Calvert had an awakening, of sorts, when she joined the Obama Administration as a teaching ambassador fellow at the U. S. Department of Education. In that capacity she had the opportunity to attend diversity workshops her boss, then-Secretary of Education Arne Duncan, promoted.
“He believed that we should examine ourselves and make sure that the equity we were promoting in education policy was present in us as individuals and in the U.S. Department of Education,” she recalls. “To accomplish this, Duncan’s team brought into the Department a team of racial bias experts to lead his senior staff and political appointees through a series of ‘Courageous Conversations About Race,’ facilitated by Michelle Molitor of the D.C. Equity Lab.”
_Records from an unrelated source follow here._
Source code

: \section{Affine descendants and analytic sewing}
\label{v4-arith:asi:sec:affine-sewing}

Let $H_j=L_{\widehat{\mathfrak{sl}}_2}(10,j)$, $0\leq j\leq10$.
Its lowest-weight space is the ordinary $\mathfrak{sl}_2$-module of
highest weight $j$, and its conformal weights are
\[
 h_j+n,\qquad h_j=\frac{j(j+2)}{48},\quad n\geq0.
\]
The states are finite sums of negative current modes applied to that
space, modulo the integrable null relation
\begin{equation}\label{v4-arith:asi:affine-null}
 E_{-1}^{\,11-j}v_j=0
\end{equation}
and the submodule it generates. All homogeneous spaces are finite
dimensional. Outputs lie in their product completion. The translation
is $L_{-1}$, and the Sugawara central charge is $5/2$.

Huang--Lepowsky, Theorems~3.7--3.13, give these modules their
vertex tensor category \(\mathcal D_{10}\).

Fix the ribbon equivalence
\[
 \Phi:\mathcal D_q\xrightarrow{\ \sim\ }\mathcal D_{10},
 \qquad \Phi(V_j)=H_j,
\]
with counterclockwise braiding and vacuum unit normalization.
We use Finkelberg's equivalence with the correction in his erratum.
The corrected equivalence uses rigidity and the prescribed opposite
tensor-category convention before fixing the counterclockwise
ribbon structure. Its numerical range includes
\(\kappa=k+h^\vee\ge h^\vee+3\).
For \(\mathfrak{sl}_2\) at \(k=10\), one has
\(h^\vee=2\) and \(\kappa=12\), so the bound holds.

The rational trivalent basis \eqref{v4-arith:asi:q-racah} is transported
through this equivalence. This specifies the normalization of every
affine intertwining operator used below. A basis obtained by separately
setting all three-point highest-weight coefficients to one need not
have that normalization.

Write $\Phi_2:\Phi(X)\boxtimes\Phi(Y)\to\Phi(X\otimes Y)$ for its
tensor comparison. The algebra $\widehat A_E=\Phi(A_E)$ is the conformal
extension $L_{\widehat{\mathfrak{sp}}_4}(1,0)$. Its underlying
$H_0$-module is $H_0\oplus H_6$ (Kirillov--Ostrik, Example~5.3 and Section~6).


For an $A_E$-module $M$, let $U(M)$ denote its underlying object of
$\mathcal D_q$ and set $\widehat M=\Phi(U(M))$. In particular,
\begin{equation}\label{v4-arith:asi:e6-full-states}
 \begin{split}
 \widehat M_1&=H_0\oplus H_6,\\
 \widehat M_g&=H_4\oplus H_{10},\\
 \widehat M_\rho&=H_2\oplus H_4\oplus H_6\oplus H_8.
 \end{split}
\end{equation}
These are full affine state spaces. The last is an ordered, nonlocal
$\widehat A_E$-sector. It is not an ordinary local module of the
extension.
“The progressive in me couldn’t wait to participate, to have my values affirmed and to be seen as one of the good guys who gets it. Definitely not a racist.”
“From the beginning, though, I could sense something was off inside me. During the first day of training, Molitor taught us to listen to each other’s stories without judgement, which is tougher than it sounds. Then she asked us to describe to a partner a time when we first recognized the skin we are in. Though I hadn’t planned to, I went into a semi-rant about anger I still felt for parents of Black students who had over the years implied that I was a racist.”
“One mother had told me it was ‘insensitive’ for me to show “Glory” in school, that her daughter felt demoralized seeing how African Americans were treated while sitting in a class of mostly White students.”
Calvert served as the Department’s first teacher liaison and remembers the experience as one of personal growth: “Molitor introduced a range of concepts that were new to me: microaggression, White privilege, and the difference between prejudice and racism.”